Com largas avenidas e paisagismo que lembra o aterro do Flamengo, no Rio, Dongguang deixou de ser o eldorado dos calçadistas brasileiros. A comunidade brasileira ali, que chegou a ser a maior da China com 4.000 pessoas, hoje tem 1.753, informa o Consulado do Brasil em Cantão.
A primeira geração de profissionais brasileiros desembarcou há 20 anos no sul da China, fugindo da perda de competitividade da indústria nacional para os asiáticos. A maioria era da região do Vale dos Sinos (RS), tradicional produtora, e trazia o conhecimento técnico de que a indústria local carecia.
Há 16 anos em Dongguan, o catarinense Ari Filipini, 59, é diretor da Paramont, empresa brasileira que faz a ponte entre as fábricas chinesas e os clientes, a maioria dos EUA e da Europa. O volume de exportação, que já foi de 33 milhões de pares anuais, hoje paira em 20 milhões.
Em sua sala, decorada com fotos de família e um mapa-múndi em que a China ocupa o centro, Filipini conta que o setor teve que se adaptar à perda de competitividade.

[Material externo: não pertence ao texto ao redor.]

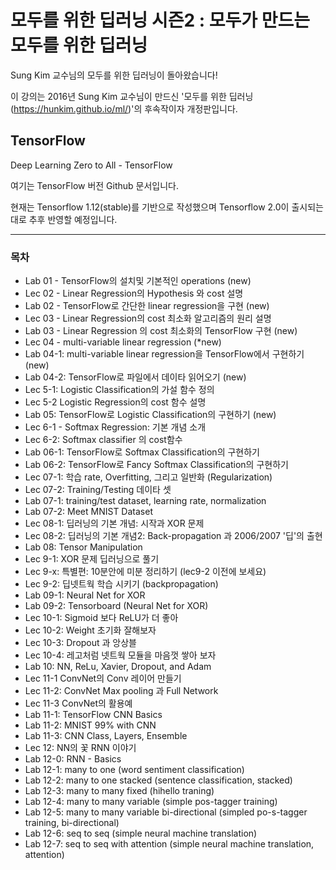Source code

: # 모두를 위한 딥러닝 시즌2 : 모두가 만드는 모두를 위한 딥러닝

Sung Kim 교수님의 모두를 위한 딥러닝이 돌아왔습니다!

이 강의는 2016년 Sung Kim 교수님이 만드신 '모두를 위한 딥러닝(https://hunkim.github.io/ml/)'의 후속작이자 개정판입니다.

## TensorFlow
Deep Learning Zero to All - TensorFlow

여기는 TensorFlow 버전 Github 문서입니다.

현재는 Tensorflow 1.12(stable)를 기반으로 작성했으며 Tensorflow 2.0이 출시되는 대로 추후 반영할 예정입니다.

------------------------------------

### 목차
* Lab 01 - TensorFlow의 설치및 기본적인 operations (new)
* Lec 02 - Linear Regression의 Hypothesis 와 cost 설명
* Lab 02 - TensorFlow로 간단한 linear regression을 구현 (new)
* Lec 03 - Linear Regression의 cost 최소화 알고리즘의 원리 설명
* Lab 03 - Linear Regression 의 cost 최소화의 TensorFlow 구현 (new)
* Lec 04 - multi-variable linear regression (*new)
* Lab 04-1: multi-variable linear regression을 TensorFlow에서 구현하기 (new)
* Lab 04-2: TensorFlow로 파일에서 데이타 읽어오기 (new)
* Lec 5-1: Logistic Classification의 가설 함수 정의
* Lec 5-2 Logistic Regression의 cost 함수 설명
* Lab 05: TensorFlow로 Logistic Classification의 구현하기 (new)
* Lec 6-1 - Softmax Regression: 기본 개념 소개
* Lec 6-2: Softmax classifier 의 cost함수
* Lab 06-1: TensorFlow로 Softmax Classification의 구현하기
* Lab 06-2: TensorFlow로 Fancy Softmax Classification의 구현하기
* Lec 07-1: 학습 rate, Overfitting, 그리고 일반화 (Regularization)
* Lec 07-2: Training/Testing 데이타 셋
* Lab 07-1: training/test dataset, learning rate, normalization
* Lab 07-2: Meet MNIST Dataset
* Lec 08-1: 딥러닝의 기본 개념: 시작과 XOR 문제
* Lec 08-2: 딥러닝의 기본 개념2: Back-propagation 과 2006/2007 '딥'의 출현
* Lab 08: Tensor Manipulation
* Lec 9-1: XOR 문제 딥러닝으로 풀기
* Lec 9-x: 특별편: 10분안에 미분 정리하기 (lec9-2 이전에 보세요)
* Lec 9-2:  딥넷트웍 학습 시키기 (backpropagation)
* Lab 09-1: Neural Net for XOR
* Lab 09-2: Tensorboard (Neural Net for XOR)
* Lec 10-1: Sigmoid 보다 ReLU가 더 좋아
* Lec 10-2: Weight 초기화 잘해보자
* Lec 10-3: Dropout 과 앙상블
* Lec 10-4: 레고처럼 넷트웍 모듈을 마음껏 쌓아 보자
* Lab 10: NN, ReLu, Xavier, Dropout, and Adam
* Lec 11-1 ConvNet의 Conv 레이어 만들기
* Lec 11-2: ConvNet Max pooling 과 Full Network
* Lec 11-3 ConvNet의 활용예
* Lab 11-1: TensorFlow CNN Basics
* Lab 11-2: MNIST 99% with CNN
* Lab 11-3: CNN Class, Layers, Ensemble
* Lec 12: NN의 꽃 RNN 이야기
* Lab 12-0: RNN - Basics
* Lab 12-1: many to one (word sentiment classification)
* Lab 12-2: many to one stacked (sentence classification, stacked)
* Lab 12-3: many to many fixed (hihello traning)
* Lab 12-4: many to many variable (simple pos-tagger training)
* Lab 12-5: many to many variable bi-directional (simpled po-s-tagger training, bi-directional)
* Lab 12-6: seq to seq (simple neural machine translation)
* Lab 12-7: seq to seq with attention (simple neural machine translation, attention)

Quando ele chegou, a China era a “bola da vez”. A moeda chinesa valia menos. E o salário médio dos operários era de 500 yuans (R$ 193) -hoje é quatro vezes mais alto.
“Primeiro as fábricas começaram a migrar para o interior da China. Depois passaram a buscar outros países”, diz. “O próximo alvo é a Etiópia, onde a China tem investimentos e boas relações.”

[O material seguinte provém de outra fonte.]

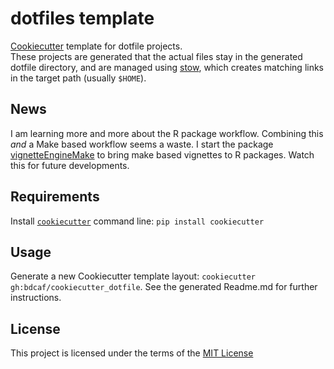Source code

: dotfiles template
===========

[Cookiecutter](https://github.com/audreyr/cookiecutter) template for dotfile projects.  
These projects are generated that the actual files stay in the generated dotfile directory, and are
managed using [stow](https://www.gnu.org/software/stow/), which creates matching links in the target path (usually `$HOME`).

News
------

I am learning more and more about the R package workflow.  Combining this *and* a Make based workflow seems a waste.  I start the package [vignetteEngineMake](https://github.com/bdcaf/vignetteEngineMake) to bring make based vignettes to R packages.   Watch this for future developments.

Requirements
------------
Install [`cookiecutter`](https://github.com/audreyr/cookiecutter) command line: `pip install cookiecutter`    

Usage
-----
Generate a new Cookiecutter template layout: `cookiecutter gh:bdcaf/cookiecutter_dotfile`.  See the generated Readme.md for further instructions.    

License
-------
This project is licensed under the terms of the [MIT License](/LICENSE)
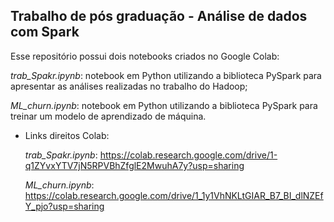 ## Trabalho de pós graduação - Análise de dados com Spark 

Esse repositório possui dois notebooks criados no Google Colab:

*trab_Spakr.ipynb*: notebook em Python utilizando a biblioteca PySpark para apresentar as análises realizadas no trabalho do Hadoop;

*ML_churn.ipynb*: notebook em Python utilizando a biblioteca PySpark para treinar um modelo de aprendizado de máquina.

- Links direitos Colab:

  *trab_Spakr.ipynb*:
  https://colab.research.google.com/drive/1-q1ZYvxYTV7jN5RPVBhZfglE2MwuhA7y?usp=sharing

  *ML_churn.ipynb*:
  https://colab.research.google.com/drive/1_1y1VhNKLtGIAR_B7_BI_dlNZEfY_pjo?usp=sharing
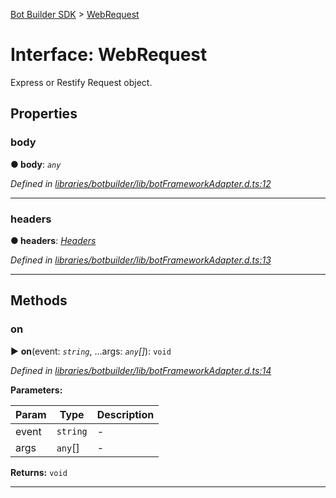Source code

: [Bot Builder SDK](../README.md) > [WebRequest](../interfaces/botbuilder.webrequest.md)



# Interface: WebRequest


Express or Restify Request object.


## Properties
<a id="body"></a>

###  body

**●  body**:  *`any`* 

*Defined in [libraries/botbuilder/lib/botFrameworkAdapter.d.ts:12](https://github.com/Microsoft/botbuilder-js/blob/2ba4064/libraries/botbuilder/lib/botFrameworkAdapter.d.ts#L12)*





___

<a id="headers"></a>

###  headers

**●  headers**:  *[Headers](botbuilder.headers.md)* 

*Defined in [libraries/botbuilder/lib/botFrameworkAdapter.d.ts:13](https://github.com/Microsoft/botbuilder-js/blob/2ba4064/libraries/botbuilder/lib/botFrameworkAdapter.d.ts#L13)*





___


## Methods
<a id="on"></a>

###  on

► **on**(event: *`string`*, ...args: *`any`[]*): `void`



*Defined in [libraries/botbuilder/lib/botFrameworkAdapter.d.ts:14](https://github.com/Microsoft/botbuilder-js/blob/2ba4064/libraries/botbuilder/lib/botFrameworkAdapter.d.ts#L14)*



**Parameters:**

| Param | Type | Description |
| ------ | ------ | ------ |
| event | `string`   |  - |
| args | `any`[]   |  - |





**Returns:** `void`





___


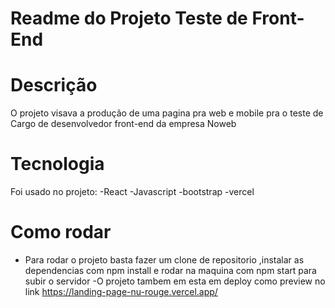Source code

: # Readme do Projeto Teste de Front-End

# Descrição
  O projeto visava a produção de uma pagina pra web e mobile pra o teste de Cargo de desenvolvedor front-end da empresa Noweb

# Tecnologia 
  Foi usado no projeto:
   -React
   -Javascript
   -bootstrap
   -vercel

# Como rodar
  - Para rodar o projeto basta fazer um clone de repositorio ,instalar as dependencias com npm install e rodar na maquina com npm start para subir o servidor
  -O projeto tambem em esta em deploy como preview no link https://landing-page-nu-rouge.vercel.app/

Não é só a menor competitividade da indústria calçadista chinesa que reduz a presença brasileira em Dongguan. O conhecimento de profissionais da primeira geração, como costureiros, cortadores e técnicos de acabamento em couro foi absorvido pelos chineses, que aprenderam a fazer o mesmo serviço por um salário bem menor.
Enquanto um técnico brasileiro ganha em média US$ 3.000 (R$ 7.000), o chinês ganha 3.000 yuans (R$ 1150).
Se há 15 anos a mudança era uma aventura para poucos, hoje é diferente. “Tem fila de brasileiros querendo vir”, diz Filipini. “Alguns chegam com visto de um ano, não agradam e ficam por aí, à espera de oportunidade”.
Para alguns brasileiros, porém, Dongguan continua sendo o eldorado. Há 15 anos na China, o designer Ricardo Leite, 44, começou na Paramont, levado por Filipini. Ficou dois anos, até decidir que era hora de abrir o próprio negócio.
Sua empresa, Rival, fatura US$ 100 milhões ao ano produzindo em menor escala e com maior valor agregado. Os sapatos da Rival atendem a grifes de prestígio nos EUA e na Europa, como Donna Karan e Dolce&Gabbana.
Ricardo já teve 22 funcionários brasileiros. Hoje são 7, de 250. O próximo passo será lançar sua marca de sapatos femininos, “Maria Maccari”, com design da mulher, Valéria. “Quem cria uma marca cria um patrimônio”, ensina.